There were very specific counter-measures against this problem added in .NET 4.0, its CLR supports in-process side-by-side versions of the CLR. In other words, having more than one CLR loaded in a single process. That feature works in this specific scenario, a COM server that needs the CLR because it was written in managed code. So an absolute requirement is that you'd write your extension targeting .NET 4.0 or better.
But there is still a legacy problem, and the core reason that Microsoft still does not support this scenario for shell extensions. There is a "who comes first" problem. Despite the warning not to do this, there are shell extensions out there that use managed code and target CLR version 2. If such an extension gets loaded before yours, an entirely random event since it depends on the order of keys in the registry, Explorer might get CLR 2 loaded first. Which then prevents the inprocess side-by-side feature from working, it can only come to a good end when CLR version 4 is loaded first.

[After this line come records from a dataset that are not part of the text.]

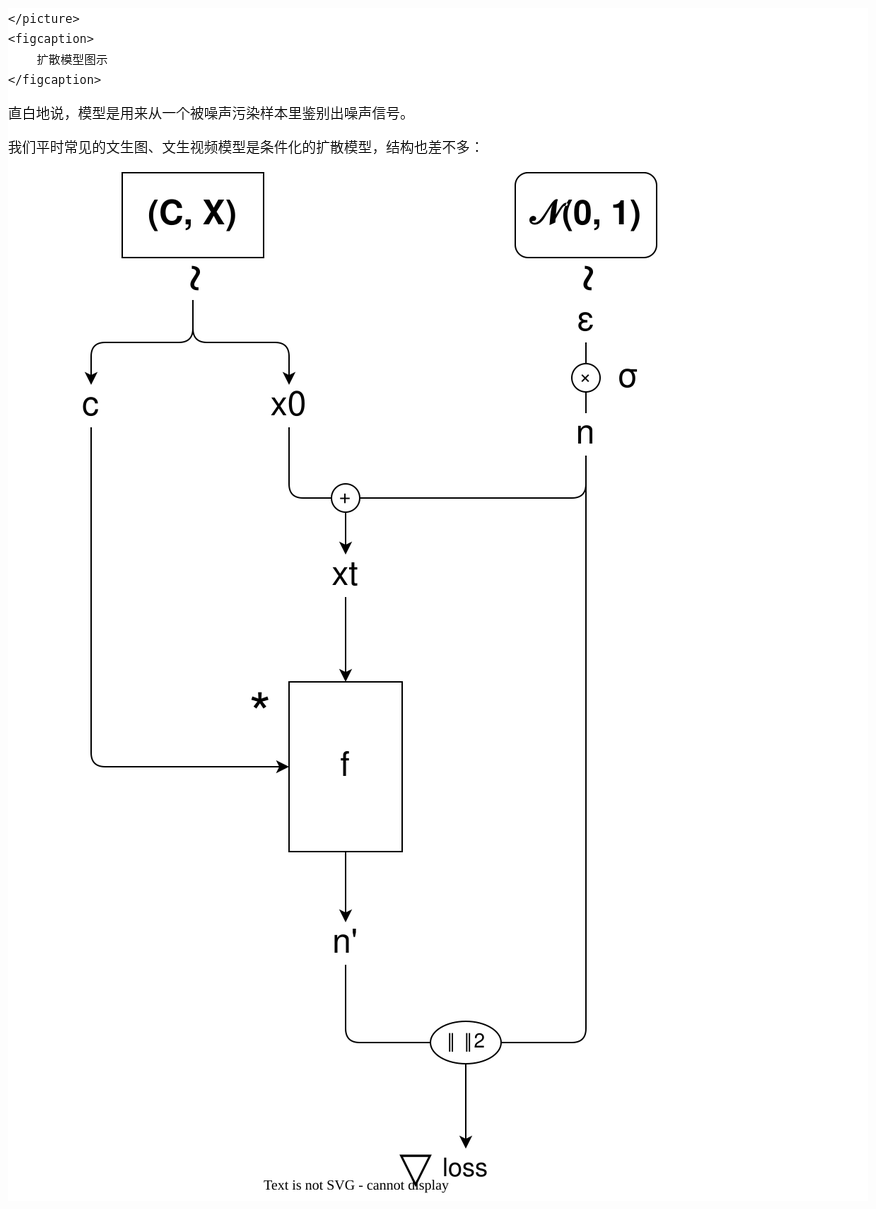 	</picture>
	<figcaption>
		扩散模型图示
	</figcaption>
</figure>

直白地说，模型是用来从一个被噪声污染样本里鉴别出噪声信号。

我们平时常见的文生图、文生视频模型是条件化的扩散模型，结构也差不多：

<figure>
	<picture>
		<img src="/images/diagram-diffusion-conditional.drawio.svg" />
	</picture>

This is utterly undiagnosable, Explorer doesn't squeak when an extension can't be loaded. And unfixable to the average user, you cannot expect him to tinker with obscure registry keys.
It is going to take a lot of time before this problem can be dismissed completely. Realistically, Windows needs to stop supporting .NET versions prior to .NET 4 to have a guarantee. Windows 8 made a start by not having .NET 3.5 installed by default but it still makes it very easy to add it. So make that a lot of time, a decade or more.
Well, caution to the wind, you can make it work in C# if you don't worry about random failure. You'll next get buried in very obscure COM interface details, surviving them requires black-belt skills with knowing how to properly declare a [ComImport] interface. This is not something you ought to tackle yourself, it has been done by others. I'm not in the habit of recommending products, but can't skip recommending EZShellExtensions, a library specifically designed to help writing shell extensions in C#. Support for deskbands is one of its advertized features. Use the trial version to tinker with this to see if you can bring this to a good end.